# AFTER: Audio Features Transfer and Exploration in Real-time

[AFTER](https://github.com/acids-ircam/AFTER) is a diffusion-based generative model that creates new audio by blending two sources: one audio stream to set the style or timbre, and another input (either audio or MIDI) to shape the structure over time.

This repository is a real-time implementation of the [research paper](https://arxiv.org/abs/2408.00196) *Combining audio control and style transfer using latent diffusion* by Nils Demerlé, P. Esling, G. Doras, and D. Genova.

----

Please note that right now, this notebook currently *only* covers training **AFTER audio-to-audio models** using **pre-trained autoencoders** (e.g. RAVE models). 

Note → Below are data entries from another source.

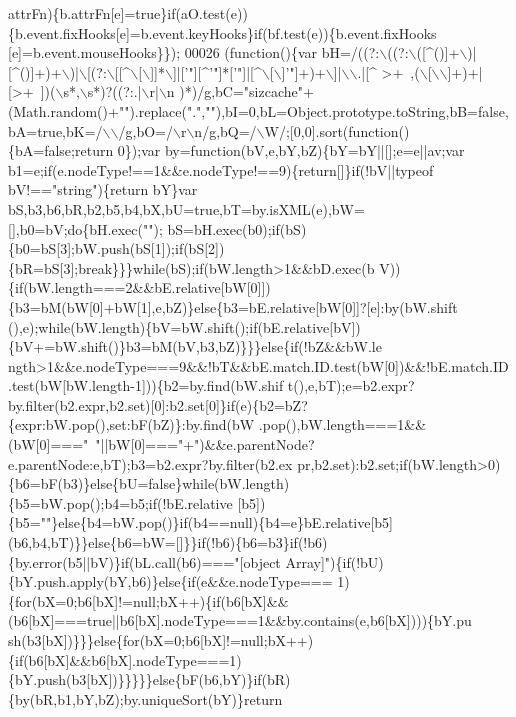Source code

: \begin{DoxyCode}
      attrFn)\{b.attrFn[e]=\textcolor{keyword}{true}\}\textcolor{keywordflow}{if}(aO.test(e))\{b.event.fixHooks[e]=b.event.keyHooks\}\textcolor{keywordflow}{if}(bf.test(e))\{b.event.fixHooks
      [e]=b.event.mouseHooks\}\});
00026 (\textcolor{keyword}{function}()\{var bH=/((?:\(\backslash\)((?:\(\backslash\)([^()]+\(\backslash\))|[^()]+)+\(\backslash\))|\(\backslash\)[(?:\(\backslash\)[[^\(\backslash\)[\(\backslash\)]]*\(\backslash\)]|[\textcolor{stringliteral}{'"][^'}\textcolor{stringliteral}{"]*['"}]|[^\(\backslash\)[\(\backslash\)]\textcolor{stringliteral}{'"]+)+\(\backslash\)]|\(\backslash\)\(\backslash\).|[^
       >+~,(\(\backslash\)[\(\backslash\)\(\backslash\)]+)+|[>+~])(\(\backslash\)s*,\(\backslash\)s*)?((?:.|\(\backslash\)r|\(\backslash\)n
      )*)/g,bC="sizcache"+(Math.random()+"").replace(".",""),bI=0,bL=Object.prototype.toString,bB=false,bA=true,bK=/\(\backslash\)\(\backslash\)/g,bO=/\(\backslash\)r\(\backslash\)n/g,bQ=/\(\backslash\)W/;[0,0].sort(function()\{bA=false;return
       0\});var by=function(bV,e,bY,bZ)\{bY=bY||[];e=e||av;var
       b1=e;if(e.nodeType!==1&&e.nodeType!==9)\{return[]\}if(!bV||typeof bV!=="string")\{return bY\}var
       bS,b3,b6,bR,b2,b5,b4,bX,bU=true,bT=by.isXML(e),bW=[],b0=bV;do\{bH.exec("");
      bS=bH.exec(b0);if(bS)\{b0=bS[3];bW.push(bS[1]);if(bS[2])\{bR=bS[3];break\}\}\}while(bS);if(bW.length>1&&bD.exec(b
      V))\{if(bW.length===2&&bE.relative[bW[0]])\{b3=bM(bW[0]+bW[1],e,bZ)\}else\{b3=bE.relative[bW[0]]?[e]:by(bW.shift
      (),e);while(bW.length)\{bV=bW.shift();if(bE.relative[bV])\{bV+=bW.shift()\}b3=bM(bV,b3,bZ)\}\}\}else\{if(!bZ&&bW.le
      ngth>1&&e.nodeType===9&&!bT&&bE.match.ID.test(bW[0])&&!bE.match.ID.test(bW[bW.length-1]))\{b2=by.find(bW.shif
      t(),e,bT);e=b2.expr?by.filter(b2.expr,b2.set)[0]:b2.set[0]\}if(e)\{b2=bZ?\{expr:bW.pop(),set:bF(bZ)\}:by.find(bW
      .pop(),bW.length===1&&(bW[0]==="~"||bW[0]==="+")&&e.parentNode?e.parentNode:e,bT);b3=b2.expr?by.filter(b2.ex
      pr,b2.set):b2.set;if(bW.length>0)\{b6=bF(b3)\}else\{bU=false\}while(bW.length)\{b5=bW.pop();b4=b5;if(!bE.relative
      [b5])\{b5=""\}else\{b4=bW.pop()\}if(b4==null)\{b4=e\}bE.relative[b5](b6,b4,bT)\}\}else\{b6=bW=[]\}\}if(!b6)\{b6=b3\}if(!b6)\{by.error(b5||bV)\}if(bL.call(b6)==="[object
       Array]")\{if(!bU)\{bY.push.apply(bY,b6)\}else\{if(e&&e.nodeType===
      1)\{for(bX=0;b6[bX]!=null;bX++)\{if(b6[bX]&&(b6[bX]===true||b6[bX].nodeType===1&&by.contains(e,b6[bX])))\{bY.pu
      sh(b3[bX])\}\}\}else\{for(bX=0;b6[bX]!=null;bX++)\{if(b6[bX]&&b6[bX].nodeType===1)\{bY.push(b3[bX])\}\}\}\}\}else\{bF(b6,bY)\}if(bR)\{by(bR,b1,bY,bZ);by.uniqueSort(bY)\}return
}
\end{DoxyCode}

Therefore, in order to use this notebook, you need: 
* an autoencoder model exported **without streaming** for preprocessing and training
* the same autoencoder model exported **with streaming** enabled for model export 

----

Notebook author: [Martin Heinze](https://github.com/devstermarts)

Last updated: 16.04.2025

## Setup runtime

Set up Miniconda with Python 3.11, then install AFTER from GitHub on the runtime. 

In [None]:
#Install Miniconda

!mkdir /kaggle/temp
%cd /kaggle/temp
!curl -L https://repo.anaconda.com/miniconda/Miniconda3-py311_24.11.1-0-Linux-x86_64.sh -o miniconda.sh
!chmod +x miniconda.sh
!sh miniconda.sh -b -p /kaggle/temp/miniconda

In [None]:
#Install AFTER

%cd /kaggle/temp
!git clone -b wip https://github.com/devstermarts/AFTER.git
%cd /kaggle/temp/AFTER
!/kaggle/temp/miniconda/bin/pip install -e .

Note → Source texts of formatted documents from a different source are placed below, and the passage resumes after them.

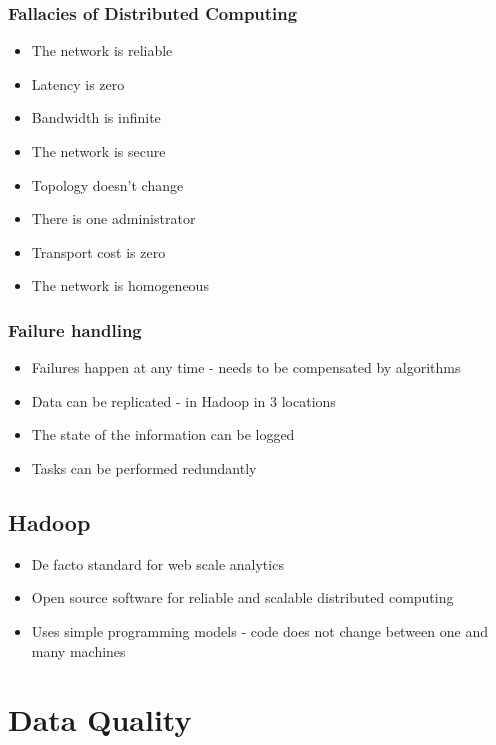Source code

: \documentclass[10pt,a4paper]{scrreprt}
\begin{document}
\subsection{Fallacies of Distributed Computing}
\begin{itemize}
	\item The network is reliable
	\item Latency is zero
	\item Bandwidth is infinite
	\item The network is secure
	\item Topology doesn't change
	\item There is one administrator
	\item Transport cost is zero
	\item The network is homogeneous
\end{itemize}

\subsection{Failure handling}
\begin{itemize}
	\item Failures happen at any time - needs to be compensated by algorithms
	\item Data can be replicated - in Hadoop in 3 locations
	\item The state of the information can be logged
	\item Tasks can be performed redundantly
\end{itemize}



\section{Hadoop}
\begin{itemize}
	\item De facto standard for web scale analytics
	\item Open source software for reliable and scalable distributed computing
	\item Uses simple programming models - code does not change between one and many machines
	
\end{itemize}



\chapter{Data Quality}
\end{document}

## Preprocess dataset for audio-to-audio model

Preprocessing needs to be done once per training. You can use both autoencoders trained with AFTER source code (not covered here) or e.g. RAVE. In this notebook, the assumption is that you have a pre-trained autoencoder at hand. Note that for both preprocessing and training later, you need that autoencoder **without streaming** enabled. 

In [None]:
#AFTER dataset preprocessing

!mkdir /kaggle/temp/processed

!/kaggle/temp/miniconda/bin/after prepare_dataset \
--input_path /kaggle/input/your-audio-folder \
--output_path /kaggle/temp/processed \
--emb_model_path /kaggle/input/your-rave-model-without-streaming.ts \
--gpu 0

## Train audio-to-audio model

Below section covers training an audio-to-audio AFTER model. Again, use your pre trained autoencoder model **without streaming** here.

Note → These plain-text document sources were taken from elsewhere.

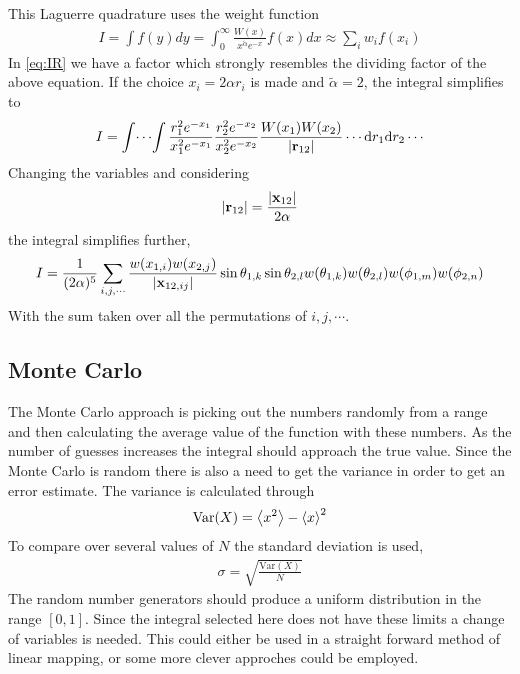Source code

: \documentclass[11pt,a4paper,english,final]{article}
\numberwithin{equation}{section}
\newcommand{\ve}[1]{\mathbf{#1}} %
\newcommand{\di}{\mathrm{d}}
\begin{document}
This Laguerre quadrature uses the weight function
\begin{gather}
I = \int f(y) dy = \int_0^\infty \frac{W(x)}{x^{\tilde{\alpha}} e^{-x}} f(x) dx
\approx \sum_i w_i f(x_i)
\end{gather}
In \eqref{eq:IR} we have a factor which strongly resembles the dividing 
factor of the above equation. If the choice $x_i = 2\alpha r_i$ is made 
and $\tilde{\alpha} = 2$,
the integral simplifies to 
\begin{gather}
I = \int\!\cdots\!\int \frac{r_1^2e^{-x_1}}{x_1^2e^{-x_1}}
\frac{r_2^2e^{-x_2}}{x_2^2e^{-x_2}} 
\frac{W(x_1)W(x_2)}{\abs{\ve{r}_{12}}} \cdots
\di r_1 \di r_2 \cdots
\end{gather}
Changing the variables and considering 
\begin{gather}
\abs{\ve{r}_{12}} = \frac{\abs{\ve{x}_{12}}}{2\alpha}
\end{gather}
the integral simplifies further,
\begin{gather}
\nonumber I = 
\frac{1}{(2\alpha)^5}\sum_{i, j, \cdots} 
\frac{w(x_{1,i})w(x_{2,j})}{\abs{\ve{x}_{12,ij}}} 
\sin\theta_{1,k} \sin\theta_{2,l} w(\theta_{1,k}) w(\theta_{2,l})
w(\phi_{1,m}) w(\phi_{2,n})
\end{gather}
With the sum taken over all the permutations of $i,j, \cdots$.



\subsection{Monte Carlo}

The Monte Carlo approach is picking out the numbers randomly from a range
and then 
calculating the average value of the function with these numbers.
As the number of guesses 
increases the integral should approach the true value. Since the Monte 
Carlo is random there is also a need to get the variance in order 
to get an error estimate. The variance is calculated through
\begin{gather}
\mathrm{Var}(X) = \expval{x^2} - \expval{x}^2
\end{gather}
To compare over several values of $N$ the standard deviation is used,
\begin{gather}
\sigma = \sqrt{\frac{\mathrm{Var}(X)}{N}}
\end{gather}
The random number generators should produce a uniform distribution
in the range $[0,1]$. Since the integral selected here does not have these 
limits a change of variables is needed. This could either be used in a 
straight forward method of linear mapping, 
or some more clever approches could be employed.
\end{document}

In order to resume training, you need to transform the output data of the first run into a new dataset from the output tab of your notebook after the first run is complete. You then add the new dataset to the notebook, enable below copy command from your earlier training output to your runtime's working directory and set the --restart flag in training section to the steps of the checkpoint you want to resume from. 

In [None]:
#Copy files to /kaggle/working folder to continue training from an earlier checkpoint.
#!cp -r /kaggle/input/your-earlier-training-output/* /kaggle/working

In [None]:
#AFTER model training. Use --restart flag when you continue an earlier training. 

!/kaggle/temp/miniconda/bin/after train  \
--name your-training-name \
--db_path /kaggle/temp/processed \
--emb_model_path /kaggle/input/your-rave-model-without-streaming.ts \
--config base \
--out_path /kaggle/working/after_runs/ #\
#--restart steps-of-latest-checkpoint 

## Export audio-to-audio model

To export your AFTER model for real time use with nn~, you need to use an autoencoder with **streaming enabled** (opposed to pre processing and training, where you used the model *without* streaming). 

In [None]:
#AFTER model export

!/kaggle/temp/miniconda/bin/after export \
--model_path your-training-name \
--emb_model_path /kaggle/input/your-rave-model-WITH-streaming.ts \
--step 800000